At the end of her journey was a new beginning: an app called Collabo Village that serves as a one-stop shop to unify black-owned business and services, as well as act as a portal for minority news and cultural events.
“I just saw there was a need, and technology is a big part of our lives these days, and for it be at the palm of our hands is a really big deal,” Harris, 36, said of her invention. “I thought about it, and it just took off from there.”
Collabo Village, available for free at Google Play and Apple App stores, contains a directory of more than 250 (and growing) black-owned business in Southern Indiana and Louisville, ranging from beauticians to auto mechanics to mental health services. The app also serves as a clearinghouse for job opportunities for minority business.
“But it doesn’t stop there,” Harris said. “Any job offer that’s available in Louisville and Southern Indiana can be posted there.”
The app also features listings for cultural events and news, especially success stories about black-owned businesses.
“I recently saw a post where a black woman has her own trucking company out of Atlanta,” Harris said. “Maybe it’ll inspire someone.”
Harris, an office coordinator at Ivy Tech Community College-Sellersburg, had never ventured into entrepreneurism, especially with a technological focus, before taking the leap to create Collabo Village. She saw black-owned business and services scattershot on Facebook, and realized the need for an app that would centralize everything into one location accessible with the tap of a finger.
“Facebook is a great tool for our generation,” Harris said. “We tend to utilize that a lot for anything we might be looking for. The app was designed specifically for the black community. Anyone can use it, but just the information that we may be looking for that may not be readily available, we have to search for it.
“I believe because it hadn’t been mobile in the past people really didn’t know where to go to find what they were looking for.”
Her journey to create the app — it launched on June 19, intentionally set for Juneteenth, which is a holiday that commemorates the emancipation of slavery — has sparked a new interest in Harris.
“It actually has inspired me, since I am an employee at Ivy Tech, to maybe take some classes on coding,” said Harris. “I had never done anything like that before.”

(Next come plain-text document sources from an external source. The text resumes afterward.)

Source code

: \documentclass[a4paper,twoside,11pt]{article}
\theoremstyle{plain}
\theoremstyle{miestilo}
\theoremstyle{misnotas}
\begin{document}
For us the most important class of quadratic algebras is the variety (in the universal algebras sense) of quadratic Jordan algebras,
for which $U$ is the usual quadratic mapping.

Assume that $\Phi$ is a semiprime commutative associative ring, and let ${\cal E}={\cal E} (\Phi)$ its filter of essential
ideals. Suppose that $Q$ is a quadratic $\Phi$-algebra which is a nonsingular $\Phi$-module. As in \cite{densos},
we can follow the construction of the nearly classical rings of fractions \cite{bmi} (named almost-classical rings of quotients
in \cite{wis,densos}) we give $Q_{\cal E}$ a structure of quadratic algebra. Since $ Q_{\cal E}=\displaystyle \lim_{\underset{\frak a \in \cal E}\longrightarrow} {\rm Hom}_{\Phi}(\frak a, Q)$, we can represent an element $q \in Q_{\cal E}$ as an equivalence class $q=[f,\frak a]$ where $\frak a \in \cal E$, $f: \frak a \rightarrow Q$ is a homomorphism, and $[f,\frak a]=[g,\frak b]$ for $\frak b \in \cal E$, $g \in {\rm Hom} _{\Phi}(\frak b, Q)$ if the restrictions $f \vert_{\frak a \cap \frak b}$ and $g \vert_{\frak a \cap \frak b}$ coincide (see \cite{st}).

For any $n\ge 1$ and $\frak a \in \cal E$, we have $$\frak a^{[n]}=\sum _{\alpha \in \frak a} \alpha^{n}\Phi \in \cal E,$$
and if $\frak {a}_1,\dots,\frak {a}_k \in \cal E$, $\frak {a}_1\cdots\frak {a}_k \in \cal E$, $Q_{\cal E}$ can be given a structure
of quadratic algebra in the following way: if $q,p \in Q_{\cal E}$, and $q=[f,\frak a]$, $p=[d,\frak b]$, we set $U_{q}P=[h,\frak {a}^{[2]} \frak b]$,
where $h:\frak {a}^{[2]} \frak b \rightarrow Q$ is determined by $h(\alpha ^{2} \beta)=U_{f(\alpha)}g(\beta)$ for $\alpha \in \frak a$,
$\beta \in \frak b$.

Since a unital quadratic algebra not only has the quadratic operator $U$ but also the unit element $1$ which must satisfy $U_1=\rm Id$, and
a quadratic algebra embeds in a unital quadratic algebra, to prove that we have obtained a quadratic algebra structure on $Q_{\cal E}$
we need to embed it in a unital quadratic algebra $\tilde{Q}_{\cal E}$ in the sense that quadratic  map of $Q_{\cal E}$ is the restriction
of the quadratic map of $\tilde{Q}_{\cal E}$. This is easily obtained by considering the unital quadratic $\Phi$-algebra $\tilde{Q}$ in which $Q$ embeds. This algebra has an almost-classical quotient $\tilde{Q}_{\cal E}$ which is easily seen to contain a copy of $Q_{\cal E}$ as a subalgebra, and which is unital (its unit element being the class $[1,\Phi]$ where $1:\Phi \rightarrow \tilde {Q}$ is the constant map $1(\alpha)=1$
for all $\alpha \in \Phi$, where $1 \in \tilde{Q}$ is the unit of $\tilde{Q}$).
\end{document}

During her development of the app, Harris discovered a study that revealed if middle class African-Americans spent at least 10 percent of their income weekly in the black community, it would generate more jobs. That statistic inspired Harris to eventually roll out a weekly event called Black Friday, in which she will interview a black-owned business owner “to get the word out,” she said.
Resources for black-owned businesses in Southern Indiana seem to be scarce.
The Indiana Economic Development Corp. offers programs and partnerships to support entrepreneurs, including the Small Business Development Center (SBDC) and the Procurement Technical Assistance Center.
Of the 318 new business starts in 2018 under the SBDC, seven of them were from either Clark or Floyd County. Of those new businesses, 19 percent were minority owned, but none of them were located in either Clark or Floyd County.
According to Suzanne Ruark, marketing director at One Southern Indiana, the chamber does not segment its businesses by race. In the past, 1si held a women and minority business owner’s conference “but the popularity and sponsorship dwindled to almost nothing,” Ruark stated in an email.
Which is why Collabo Village could find a niche. After starting the business directory on her app, Harris realized she had barely begun to scratch the surface on the number of black-owned businesses in Southern Indiana and Louisville.
“If we could just get the word out, then we’ll be thriving,” Harris said. “There’s already so much black excellence that already exists in this area. If we could all work together and thrive — that’s why I call it Collabo Village — if we could all collaborate and be a village for one another, then we could all thrive.”